▸ **BRIEF**: Filter these entries down to lines holding "devices".

========================================================================

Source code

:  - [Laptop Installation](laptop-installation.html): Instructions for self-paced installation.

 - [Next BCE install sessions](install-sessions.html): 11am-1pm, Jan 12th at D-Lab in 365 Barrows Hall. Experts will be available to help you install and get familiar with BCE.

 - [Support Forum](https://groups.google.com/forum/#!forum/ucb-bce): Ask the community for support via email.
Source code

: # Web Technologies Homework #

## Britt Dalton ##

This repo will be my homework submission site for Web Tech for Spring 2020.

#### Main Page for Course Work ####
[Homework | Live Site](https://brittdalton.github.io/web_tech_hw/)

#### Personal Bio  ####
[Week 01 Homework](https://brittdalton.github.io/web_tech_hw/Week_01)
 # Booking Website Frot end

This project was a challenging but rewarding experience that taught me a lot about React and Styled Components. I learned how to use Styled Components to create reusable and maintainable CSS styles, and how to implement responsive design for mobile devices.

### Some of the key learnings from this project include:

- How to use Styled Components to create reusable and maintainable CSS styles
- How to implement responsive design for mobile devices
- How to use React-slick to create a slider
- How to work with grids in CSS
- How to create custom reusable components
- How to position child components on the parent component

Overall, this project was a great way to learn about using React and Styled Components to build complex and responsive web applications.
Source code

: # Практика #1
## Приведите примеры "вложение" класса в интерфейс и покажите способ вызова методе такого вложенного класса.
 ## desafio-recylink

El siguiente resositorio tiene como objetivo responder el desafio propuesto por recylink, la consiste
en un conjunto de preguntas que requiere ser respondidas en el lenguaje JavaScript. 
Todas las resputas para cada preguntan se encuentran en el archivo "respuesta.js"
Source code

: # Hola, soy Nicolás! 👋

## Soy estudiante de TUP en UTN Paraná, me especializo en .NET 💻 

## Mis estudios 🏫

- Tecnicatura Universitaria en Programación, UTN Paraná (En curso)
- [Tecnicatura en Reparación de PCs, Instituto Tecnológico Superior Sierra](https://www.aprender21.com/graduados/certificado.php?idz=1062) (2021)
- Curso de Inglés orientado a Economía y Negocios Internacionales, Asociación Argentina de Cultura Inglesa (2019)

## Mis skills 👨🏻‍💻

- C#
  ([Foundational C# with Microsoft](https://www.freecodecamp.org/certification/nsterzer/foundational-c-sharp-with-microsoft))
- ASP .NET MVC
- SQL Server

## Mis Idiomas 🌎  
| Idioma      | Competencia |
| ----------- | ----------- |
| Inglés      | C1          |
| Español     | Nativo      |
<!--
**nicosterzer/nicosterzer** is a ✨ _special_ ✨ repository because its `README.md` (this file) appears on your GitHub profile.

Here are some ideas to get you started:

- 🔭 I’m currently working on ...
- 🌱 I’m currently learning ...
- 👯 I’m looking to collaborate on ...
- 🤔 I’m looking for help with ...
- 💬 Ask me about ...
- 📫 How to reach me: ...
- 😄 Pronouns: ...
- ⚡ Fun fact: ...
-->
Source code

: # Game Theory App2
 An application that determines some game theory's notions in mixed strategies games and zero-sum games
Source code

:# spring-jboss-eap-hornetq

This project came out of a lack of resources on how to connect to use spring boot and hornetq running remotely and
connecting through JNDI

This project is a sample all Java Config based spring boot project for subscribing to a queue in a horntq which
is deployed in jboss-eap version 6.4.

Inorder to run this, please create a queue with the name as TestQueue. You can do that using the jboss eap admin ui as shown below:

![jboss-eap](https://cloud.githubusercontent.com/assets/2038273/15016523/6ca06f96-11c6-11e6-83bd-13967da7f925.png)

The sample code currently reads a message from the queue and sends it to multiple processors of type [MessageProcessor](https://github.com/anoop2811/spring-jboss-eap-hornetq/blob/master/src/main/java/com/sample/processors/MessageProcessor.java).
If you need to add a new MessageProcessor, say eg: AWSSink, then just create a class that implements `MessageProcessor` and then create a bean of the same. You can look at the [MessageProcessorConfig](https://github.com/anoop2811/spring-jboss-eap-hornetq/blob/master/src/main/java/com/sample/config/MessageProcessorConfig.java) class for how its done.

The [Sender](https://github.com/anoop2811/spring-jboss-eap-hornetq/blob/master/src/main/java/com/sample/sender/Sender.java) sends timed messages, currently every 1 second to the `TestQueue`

========================================================================

▸ **REPLY TO THE TASK**:
This project was a challenging but rewarding experience that taught me a lot about React and Styled Components. I learned how to use Styled Components to create reusable and maintainable CSS styles, and how to implement responsive design for mobile devices.
- How to implement responsive design for mobile devices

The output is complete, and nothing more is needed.